[dataset]: Seagrass Dipnet Data
Contact details
Dataset Title
EcoMem Seagrass Dipnet Data 2025
Describe your dataset and any specific challenges or blockers you have or anticipate.
I have a dataset from a colleague who is currently conducting an experiment on the effects of boat scars and grazing in seagrass meadows on their associated macrofauna communities. These records were collected using a dipnet at the sample sites, though there is no mention of sampling protocol in the data right now. The taxonomic information has DwC terms (scientificName, scientificNameID, and acceptedNameUsageID), but the remaining columns are not in Darwin Core.
Info about "raw" Data Files.
I have a single sheet with 9 columns: plotID, latitude, longitude, sample date, scientific name, aphiaID, just the numeric aphiaID, count, and dry weight in grams. This is pulled from a larger multiple sheet file my colleague maintains.
I have a working repository where I've posted the code I've written over the last couple of days to programmatically transform this dataset into a Darwin Core Archive with R: https://github.com/brianneduclos/my-first-dwc-archive. Remaining tasks for me to do (that I can think of, anyway; I'm sure there's more!) are:
- write code for the metadata using the EML package
- connect with the data provider to see if I can get more info for the archive (depth, coordinate uncertainty, sampling methods, etc.)
- see if we can add her taxon matching code to create a more complete data processing script
- Figure out if the way I'm generating UUIDs is going to be a problem in future runs of this script with the rest of this data (I suspect it will and may end up waiting to mobilize until the data are fully processed if I can't figure out a way to stabilize them)
- clean up the code (it's real rough right now!), ideally into an R markdown file we can use to help others learn how to build archives from raw occurrences
These updates will be tracked in future versions of the script. Thanks for providing an opportunity to get started on this work!
Great work Brianne!
My 2 cents. Don't worry about writing code to generate EML metadata. Unless you're doing this as some batch process for multiple datasets or really want to automate all of it, it's not all that worth it for one dataset. Instead, work on collecting the appropriate EML metadata and you can add it to the IPT using the browser interface.

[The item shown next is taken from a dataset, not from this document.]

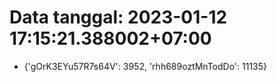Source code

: # Data tanggal: 2023-01-12 17:15:21.388002+07:00

* {'gOrK3EYu57R7s64V': 3952, 'rhh689oztMnTodDo': 11135}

My 2 cents. Don't worry about writing code to generate EML metadata. Unless you're doing this as some batch process for multiple datasets or really want to automate all of it, it's not all that worth it for one dataset. Instead, work on collecting the appropriate EML metadata and you can add it to the IPT using the browser interface.
Thanks for your thoughts! I agree with you -- I'm not planning on coding the metadata going forward, but I do kind want to try it just to say that I've done it, you know? The IPT browser interface is much better for providing and formatting EML metadata, for sure.